階段を下りる過程ですぐに気づくのが床の大きなタイルだ。入って正面のレジ前の床にある中世のモザイク画のようなタイルで、床のこの部分は神戸洋食界?ではとてもよく知られている。「JUJIYA1933」とある。古き良き港町神戸の時代を思い起こさせるようだ。この店は創業時、百貨店・そごうの横に位置し、外国語が通じるレストランとして知られていたらしい。他店にはあまり例のない、趣のあるタイルだったため、許可をいただき撮影させていただいた。



私はハイシライス(ハヤシライス)と迷い、ビーフカツレツ(ビフカツ)を注文する。ビフカツは1550円。それに600円追加して、小さなポタージュとライスをセットにつけてもらう。ハイシライスをさっと食べてさっと店を出ていく気軽さも捨てがたいが、せっかく神戸までやってきたので、本場のビフカツを食べることがその時は魅力的なように思えた。



付け合わせは茹で野菜に加え、マカロニのトマトソース。茹で野菜は優しいと思う。たっぷりの生野菜サラダというのとも違う上品さもある。ビフカツは最初から切られている店もあるが、『グリル十字屋』は自分で切るタイプだ。ナイフとフォークを使用し、衣が肉からはがれないように注意深く、切り分けていく。切り分けた一片に3日間煮込んで作るというデミグラスソースを絡めて口に運ぶ。トンカツともチキンカツとも違う、ありえない美味しさだ。外の衣はサクサク、中は弾力満点の赤いミディアムレアである。量はそれほど多くはないが、大人にはちょうどよい。多くの外食の量は多すぎるのかもしれない。本来はこのくらいが適度なのだ。

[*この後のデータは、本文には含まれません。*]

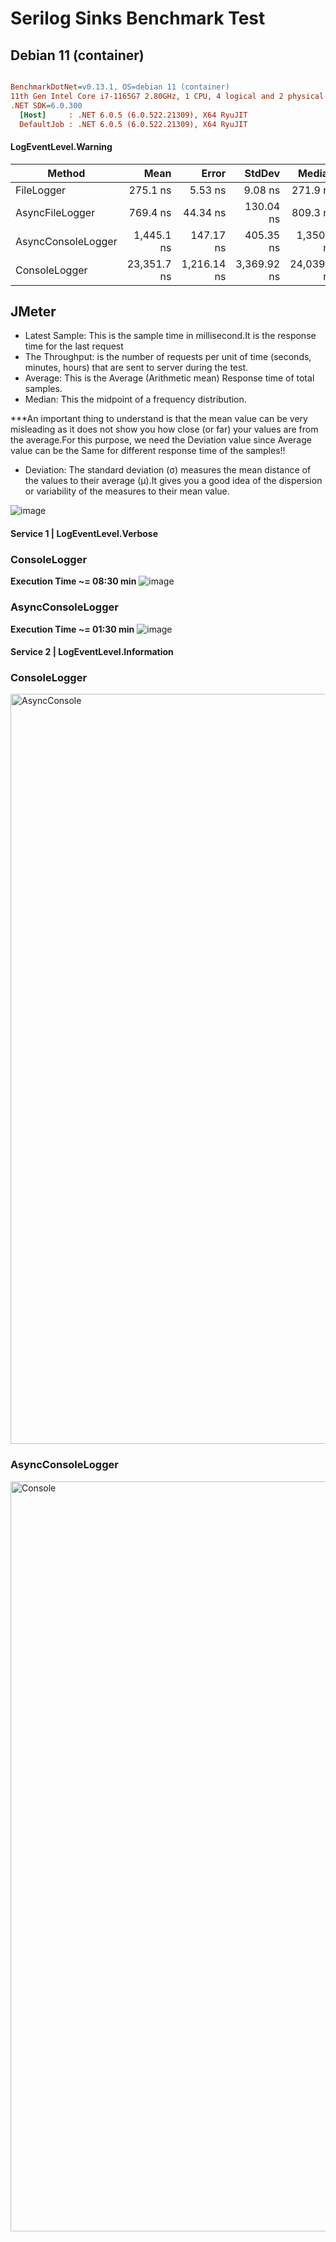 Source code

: 
# Serilog Sinks Benchmark Test

## Debian 11 (container)
``` ini

BenchmarkDotNet=v0.13.1, OS=debian 11 (container)
11th Gen Intel Core i7-1165G7 2.80GHz, 1 CPU, 4 logical and 2 physical cores
.NET SDK=6.0.300
  [Host]     : .NET 6.0.5 (6.0.522.21309), X64 RyuJIT
  DefaultJob : .NET 6.0.5 (6.0.522.21309), X64 RyuJIT

```
#### LogEventLevel.Warning

|             Method |        Mean |       Error |      StdDev |      Median | Rank |  Gen 0 |  Gen 1 |  Gen 2 | Allocated |
|------------------- |------------:|------------:|------------:|------------:|-----:|-------:|-------:|-------:|----------:|
|         FileLogger |    275.1 ns |     5.53 ns |     9.08 ns |    271.9 ns |    I | 0.0458 |      - |      - |     288 B |
|    AsyncFileLogger |    769.4 ns |    44.34 ns |   130.04 ns |    809.3 ns |   II | 0.0458 |      - |      - |     288 B |
| AsyncConsoleLogger |  1,445.1 ns |   147.17 ns |   405.35 ns |  1,350.1 ns |  III | 0.0534 | 0.0019 | 0.0019 |     336 B |
|      ConsoleLogger | 23,351.7 ns | 1,216.14 ns | 3,369.92 ns | 24,039.0 ns |   IV | 0.5798 |      - |      - |   3,728 


## JMeter
- Latest Sample: This is the sample time in millisecond.It is the response time for the last request
- The Throughput: is the number of requests per unit of time (seconds, minutes, hours) that are sent to server during the test.
- Average: This is the Average (Arithmetic mean) Response time of total samples.
- Median: This the midpoint of a frequency distribution.

***An important thing to understand is that the mean value can be very misleading as it does not show you how close (or far) your values are from the average.For this purpose, we need the Deviation value since Average value can be the Same for different response time of the samples!!

- Deviation: The standard deviation (σ) measures the mean distance of the values to their average (μ).It gives you a good idea of the dispersion or variability of the measures to their mean value.

![image](https://user-images.githubusercontent.com/104366166/172484000-9e138cb6-3210-4cf0-8a9c-aed6e4ab8826.png)

#### Service 1 | LogEventLevel.Verbose

### ConsoleLogger
**Execution Time ~= 08:30 min**
![image](https://user-images.githubusercontent.com/104366166/172483294-b75d3094-dc4b-409d-b96e-36525701bdcb.png)

### AsyncConsoleLogger
**Execution Time ~= 01:30 min**
![image](https://user-images.githubusercontent.com/104366166/172483928-0c117e51-6b50-4689-8243-b888d3cc4020.png)


#### Service 2 | LogEventLevel.Information 

### ConsoleLogger
<img width="1200" alt="AsyncConsole" src="https://user-images.githubusercontent.com/104366166/172503675-3de4e538-3bf9-42a8-b819-e8ce73770721.PNG">

### AsyncConsoleLogger
<img width="1200" alt="Console" src="https://user-images.githubusercontent.com/104366166/172503668-8e8566ac-1910-4d76-ae13-5568f32e7843.PNG">








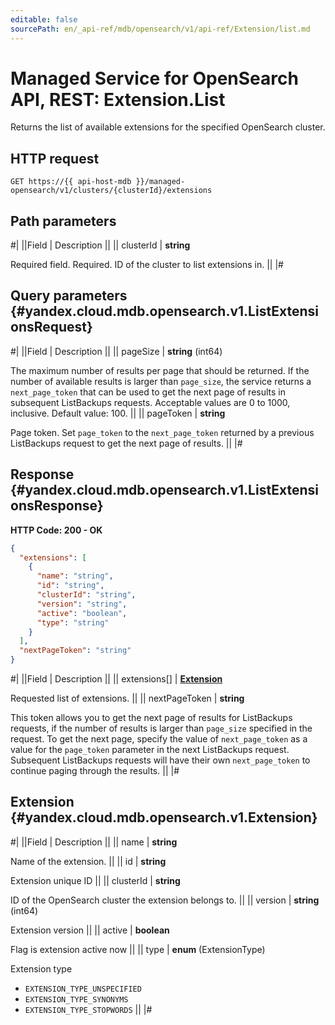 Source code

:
 ```yaml
---
editable: false
sourcePath: en/_api-ref/mdb/opensearch/v1/api-ref/Extension/list.md
---
```


# Managed Service for OpenSearch API, REST: Extension.List

Returns the list of available extensions for the specified OpenSearch cluster.

## HTTP request

```
GET https://{{ api-host-mdb }}/managed-opensearch/v1/clusters/{clusterId}/extensions
```

## Path parameters

#|
||Field | Description ||
|| clusterId | **string**

Required field. Required. ID of the cluster to list extensions in. ||
|#

## Query parameters {#yandex.cloud.mdb.opensearch.v1.ListExtensionsRequest}

#|
||Field | Description ||
|| pageSize | **string** (int64)

The maximum number of results per page that should be returned. If the number of available
results is larger than `page_size`, the service returns a `next_page_token` that can be used
to get the next page of results in subsequent ListBackups requests.
Acceptable values are 0 to 1000, inclusive. Default value: 100. ||
|| pageToken | **string**

Page token. Set `page_token` to the `next_page_token` returned by a previous ListBackups
request to get the next page of results. ||
|#

## Response {#yandex.cloud.mdb.opensearch.v1.ListExtensionsResponse}

**HTTP Code: 200 - OK**

```json
{
  "extensions": [
    {
      "name": "string",
      "id": "string",
      "clusterId": "string",
      "version": "string",
      "active": "boolean",
      "type": "string"
    }
  ],
  "nextPageToken": "string"
}
```

#|
||Field | Description ||
|| extensions[] | **[Extension](#yandex.cloud.mdb.opensearch.v1.Extension)**

Requested list of extensions. ||
|| nextPageToken | **string**

This token allows you to get the next page of results for ListBackups requests,
if the number of results is larger than `page_size` specified in the request.
To get the next page, specify the value of `next_page_token` as a value for
the `page_token` parameter in the next ListBackups request. Subsequent ListBackups
requests will have their own `next_page_token` to continue paging through the results. ||
|#

## Extension {#yandex.cloud.mdb.opensearch.v1.Extension}

#|
||Field | Description ||
|| name | **string**

Name of the extension. ||
|| id | **string**

Extension unique ID ||
|| clusterId | **string**

ID of the OpenSearch cluster the extension belongs to. ||
|| version | **string** (int64)

Extension version ||
|| active | **boolean**

Flag is extension active now ||
|| type | **enum** (ExtensionType)

Extension type

- `EXTENSION_TYPE_UNSPECIFIED`
- `EXTENSION_TYPE_SYNONYMS`
- `EXTENSION_TYPE_STOPWORDS` ||
|# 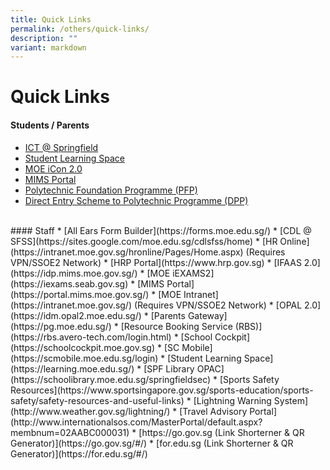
 ```yaml
---
title: Quick Links
permalink: /others/quick-links/
description: ""
variant: markdown
---
```

# **Quick Links**

#### Students / Parents
* [ICT @ Springfield](https://sites.google.com/view/ictspringfield)
*  [Student Learning Space](https://learning.moe.edu.sg/)
*  [MOE iCon 2.0](https://icon.moe.edu.sg)
*  [MIMS Portal](https://portal.mims.moe.gov.sg/)
* [Polytechnic Foundation Programme (PFP)](https://pfp.polytechnic.edu.sg/PFP/index.html)
* [Direct Entry Scheme to Polytechnic Programme (DPP)](https://www.ite.edu.sg/apply-for-ITE-courses/dpp)
<br>
#### Staff
* [All Ears Form Builder](https://forms.moe.edu.sg/)
* [CDL @ SFSS](https://sites.google.com/moe.edu.sg/cdlsfss/home)
* [HR Online](https://intranet.moe.gov.sg/hronline/Pages/Home.aspx) (Requires VPN/SSOE2 Network)
* [HRP Portal](https://www.hrp.gov.sg)
* [IFAAS 2.0](https://idp.mims.moe.gov.sg/)
* [MOE iEXAMS2](https://iexams.seab.gov.sg)
* [MIMS Portal](https://portal.mims.moe.gov.sg/)
* [MOE Intranet](https://intranet.moe.gov.sg/) (Requires VPN/SSOE2 Network)
* [OPAL 2.0](https://idm.opal2.moe.edu.sg/)
* [Parents Gateway](https://pg.moe.edu.sg/)
* [Resource Booking Service (RBS)](https://rbs.avero-tech.com/login.html)
* [School Cockpit](https://schoolcockpit.moe.gov.sg)
* [SC Mobile](https://scmobile.moe.edu.sg/login)
* [Student Learning Space](https://learning.moe.edu.sg/)
* [SPF Library OPAC](https://schoolibrary.moe.edu.sg/springfieldsec)
* [Sports Safety Resources](https://www.sportsingapore.gov.sg/sports-education/sports-safety/safety-resources-and-useful-links)
* [Lightning Warning System](http://www.weather.gov.sg/lightning/)
*   [Travel Advisory Portal](http://www.internationalsos.com/MasterPortal/default.aspx?membnum=02AABC000031)
*   [https://go.gov.sg (Link Shorterner &amp; QR Generator)](https://go.gov.sg/#/)
*   [for.edu.sg (Link Shorterner &amp; QR Generator)](https://for.edu.sg/#/) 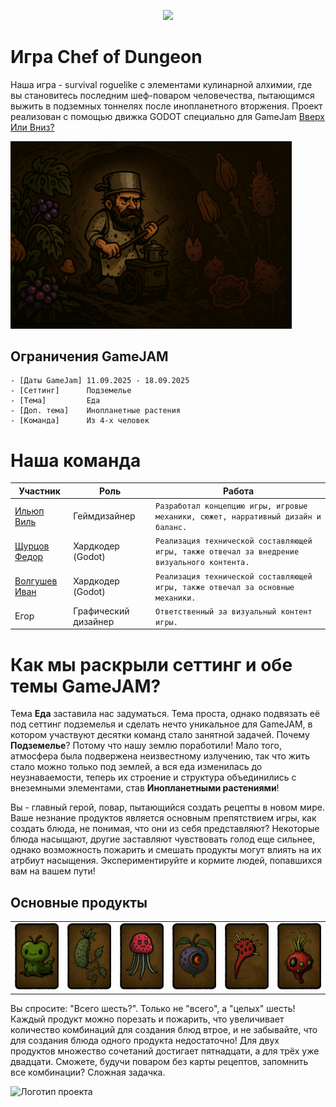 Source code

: <p align="center">
<img src="https://readme-typing-svg.herokuapp.com?font=Orbitron&size=40&color=%2379A500&height=67&duration=3000&center=true&lines=%F0%9F%85%B6%F0%9F%86%81%F0%9F%85%B4%F0%9F%85%B4%F0%9F%86%83%F0%9F%85%B8%F0%9F%85%BD%F0%9F%85%B6%F0%9F%86%82">
<p align="center">



# Игра Chef of Dungeon
Наша игра - survival roguelike с элементами кулинарной алхимии, где вы становитесь последним шеф-поваром человечества, пытающимся выжить в подземных тоннелях после инопланетного вторжения. Проект реализован с помощью движка GODOT специально для GameJam [Вверх Или Вниз?](https://drmr.space/)

<img src="assets/sprites/фон_глменю.png" alt="Логотип проекта" width="450">


## Ограничения GameJAM
```
- [Даты GameJam] 11.09.2025 - 18.09.2025 
- [Сеттинг]      Подземелье
- [Тема]         Еда
- [Доп. тема]    Инопланетные растения
- [Команда]      Из 4-х человек
```

# Наша команда

| Участник             | Роль                                                                                                                                   | Работа                                                                                                                                  |
| ---------------- | --------------------------------------------------------------------------------------------------------------------------------------- | -----------------------------------------------------------------------------------------------------------------------------------------|
| [Ильюп Виль](https://github.com/MrStanLee1337)| Геймдизайнер|`Разработал концепцию игры, игровые механики, сюжет, нарративный дизайн и баланс. `|
| [Щурцов Федор](https://github.com/FEDOS-o)| Хардкодер (Godot)|`Реализация технической составляющей игры, также отвечал за внедрение визуального контента.`|
| [Волгушев Иван](https://github.com/VanyaVolgushev)| Хардкодер (Godot)|`Реализация технической составляющей игры, также отвечал за основные механики.`|
| Егор| Графический дизайнер |`Ответственный за визуальный контент игры.`|



# Как мы раскрыли сеттинг и обе темы GameJAM?
Тема **Еда** заставила нас задуматься. Тема проста, однако подвязать её под сеттинг подземелья и сделать нечто уникальное для GameJAM, в котором участвуют десятки команд стало занятной задачей. Почему **Подземелье**? Потому что нашу землю поработили! Мало того, атмосфера была подвержена неизвестному излучению, так что жить стало можно только под землей, а вся еда изменилась до неузнаваемости, теперь их строение и структура объединились с внеземными элементами, став **Инопланетными растениями**!

Вы - главный герой, повар, пытающийся создать рецепты в новом мире. Ваше незнание продуктов является основным препятствием игры, как создать блюда, не понимая, что они из себя представляют? Некоторые блюда насыщают, другие заставляют чувствовать голод еще сильнее, однако возможность пожарить и смешать продукты могут влиять на их атрбиут насыщения. Экспериментируйте и кормите людей, попавшихся вам на вашем пути!


## Основные продукты

<table>
  <tr>
    <td>
      <img src="assets/sprites/apple/Яблозень карта.png" >
    </td>
    <td>
      <img src="assets/sprites/cucumber/Марс Дикий огурец карта.png">
    </td>
    <td>
      <img src="assets/sprites/dusa/КЛУБУЗА карта.png">
    </td>
    <td>
      <img src="assets/sprites/luna/Лунослив карта.png">
    </td>
    <td>
      <img src="assets/sprites/mushroom/Фрукт Мухогриб карта.png">
    </td>
    <td>
      <img src="assets/sprites/ziga/зигфр карта.png">
    </td>
  </tr>
</table>

Вы спросите: "Всего шесть?". Только не "всего", а "целых" шесть! Каждый продукт можно порезать и пожарить, что увеличивает количество комбинаций для создания блюд втрое, и не забывайте, что для создания блюда одного продукта недостаточно! Для двух продуктов множество сочетаний достигает пятнадцати, а для трёх уже двадцати. Сможете, будучи поваром без карты рецептов, запомнить все комбинации? Сложная задачка.


<img src="/example_of_game.png" alt="Логотип проекта" width="450">



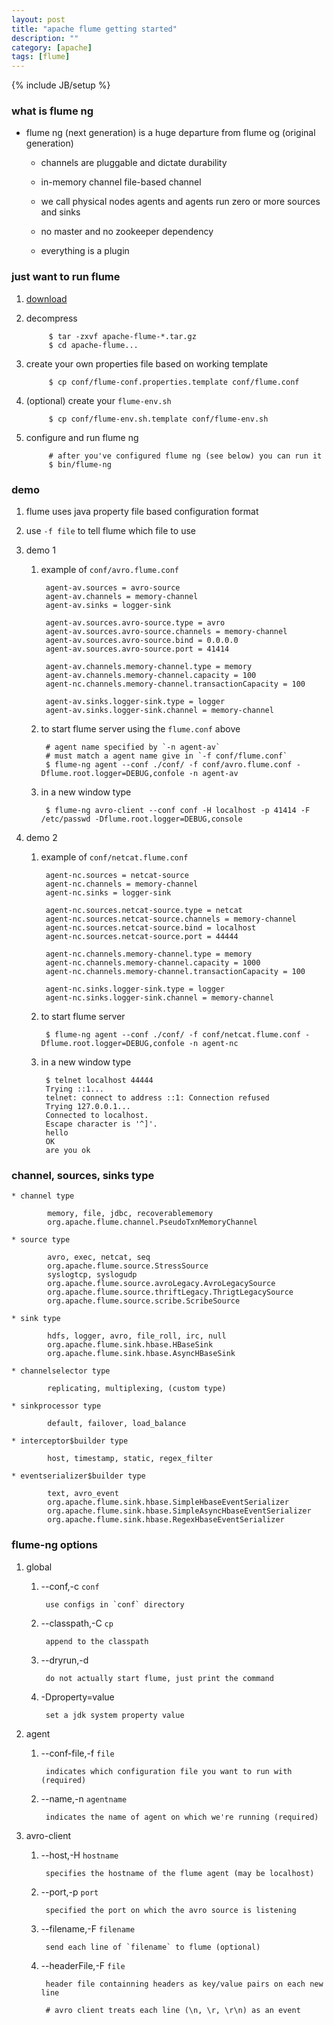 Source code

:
```yaml
---
layout: post
title: "apache flume getting started"
description: ""
category: [apache]
tags: [flume]
---
```

{% include JB/setup %}


### what is flume ng

* flume ng (next generation) is a huge departure from flume og (original generation)

    * channels are pluggable and dictate durability

    * in-memory channel file-based channel

    * we call physical nodes agents and agents run zero or more sources and sinks

    * no master and no zookeeper dependency

    * everything is a plugin

### just want to run flume

1. [download](http://flume.apache.org/download.html)

1. decompress

            $ tar -zxvf apache-flume-*.tar.gz
            $ cd apache-flume...

1. create your own properties file based on working template

            $ cp conf/flume-conf.properties.template conf/flume.conf

1. (optional) create your `flume-env.sh`

            $ cp conf/flume-env.sh.template conf/flume-env.sh

1. configure and run flume ng

            # after you've configured flume ng (see below) you can run it
            $ bin/flume-ng

### demo

1. flume uses java property file based configuration format

1. use `-f file` to tell flume which file to use

1. demo 1

    1. example of `conf/avro.flume.conf`

            agent-av.sources = avro-source
            agent-av.channels = memory-channel
            agent-av.sinks = logger-sink

            agent-av.sources.avro-source.type = avro
            agent-av.sources.avro-source.channels = memory-channel
            agent-av.sources.avro-source.bind = 0.0.0.0
            agent-av.sources.avro-source.port = 41414

            agent-av.channels.memory-channel.type = memory
            agent-av.channels.memory-channel.capacity = 100
            agent-nc.channels.memory-channel.transactionCapacity = 100

            agent-av.sinks.logger-sink.type = logger
            agent-av.sinks.logger-sink.channel = memory-channel

    1. to start flume server using the `flume.conf` above

            # agent name specified by `-n agent-av`
            # must match a agent name give in `-f conf/flume.conf`
            $ flume-ng agent --conf ./conf/ -f conf/avro.flume.conf -Dflume.root.logger=DEBUG,confole -n agent-av

    1. in a new window type

            $ flume-ng avro-client --conf conf -H localhost -p 41414 -F /etc/passwd -Dflume.root.logger=DEBUG,console

1. demo 2

    1. example of `conf/netcat.flume.conf`

            agent-nc.sources = netcat-source
            agent-nc.channels = memory-channel
            agent-nc.sinks = logger-sink

            agent-nc.sources.netcat-source.type = netcat
            agent-nc.sources.netcat-source.channels = memory-channel
            agent-nc.sources.netcat-source.bind = localhost
            agent-nc.sources.netcat-source.port = 44444

            agent-nc.channels.memory-channel.type = memory
            agent-nc.channels.memory-channel.capacity = 1000
            agent-nc.channels.memory-channel.transactionCapacity = 100

            agent-nc.sinks.logger-sink.type = logger
            agent-nc.sinks.logger-sink.channel = memory-channel

    1. to start flume server

            $ flume-ng agent --conf ./conf/ -f conf/netcat.flume.conf -Dflume.root.logger=DEBUG,confole -n agent-nc

    1. in a new window type

            $ telnet localhost 44444
            Trying ::1...
            telnet: connect to address ::1: Connection refused
            Trying 127.0.0.1...
            Connected to localhost.
            Escape character is '^]'.
            hello
            OK
            are you ok

### channel, sources, sinks type

    * channel type

            memory, file, jdbc, recoverablememory
            org.apache.flume.channel.PseudoTxnMemoryChannel

    * source type

            avro, exec, netcat, seq
            org.apache.flume.source.StressSource
            syslogtcp, syslogudp
            org.apache.flume.source.avroLegacy.AvroLegacySource
            org.apache.flume.source.thriftLegacy.ThrigtLegacySource
            org.apache.flume.source.scribe.ScribeSource

    * sink type

            hdfs, logger, avro, file_roll, irc, null
            org.apache.flume.sink.hbase.HBaseSink
            org.apache.flume.sink.hbase.AsyncHBaseSink

    * channelselector type

            replicating, multiplexing, (custom type)

    * sinkprocessor type

            default, failover, load_balance

    * interceptor$builder type

            host, timestamp, static, regex_filter

    * eventserializer$builder type

            text, avro_event
            org.apache.flume.sink.hbase.SimpleHbaseEventSerializer
            org.apache.flume.sink.hbase.SimpleAsyncHbaseEventSerializer
            org.apache.flume.sink.hbase.RegexHbaseEventSerializer

### flume-ng options

1. global

    1. --conf,-c `conf`

            use configs in `conf` directory

    1. --classpath,-C `cp`

            append to the classpath

    1. --dryrun,-d

            do not actually start flume, just print the command

    1. -Dproperty=value

            set a jdk system property value

1. agent

    1. --conf-file,-f `file`

            indicates which configuration file you want to run with (required)

    1. --name,-n `agentname`

            indicates the name of agent on which we're running (required)

1. avro-client

    1. --host,-H `hostname`

            specifies the hostname of the flume agent (may be localhost)

    1. --port,-p `port`

            specified the port on which the avro source is listening

    1. --filename,-F `filename`

            send each line of `filename` to flume (optional)

    1. --headerFile,-F `file`

            header file containning headers as key/value pairs on each new line

            # avro client treats each line (\n, \r, \r\n) as an event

気軽なメニューもある洋食店でも、ビフカツは高価である。時計のセイコーが安いモデルもあるのに、グランドセイコーみたいな高級モデルを作っているのにも似ている。ビフカツは大体、どこでも2000円以上。牛肉をカツにするだけで、レベルが一つも二つも違う。それどころかジャンルを超えていく。ビフカツを食べている時の充実感はほかの食べ物ではなかなか得られないものだ。


◇  ◇  ◇


そしてそれからさらに日が経った別の秋の日。紅葉も進み、肌寒く感じる頃だった。私はまた『グリル十字屋』を訪れていた。あの時のハイシライスが気がかりになってしまったのだ。私は今度はハイシライスを注文する。950円だった。



ハイシライスの気軽さは何なのだろう。同じく気軽なカレーの場合、(好きだとはいえ)食後までカレーに支配されるし、チキンライスというのも何か違う。オムライスは何となく手間がかかり、ラーメンや蕎麦だと実務的だ。ハイシライスの絶妙さは、他には代えがたい。自慢のソースで煮込まれた細切りの牛肉と玉ねぎ。主役はソース。少なめのライスに絡めて食べる。



アップで。ソースが輝いている。量は、前回のビフカツと同じように、軽めである。しかし大人ならば、このくらいがちょうど良いはずだ。前回の訪問が9月。秋に入ろうとしている頃だった。そして今回、秋が終わろうとしていた。秋分のビフカツ。晩秋のハイシライス。2019年の年末の大掃除のように、秋の出来事を振り返る。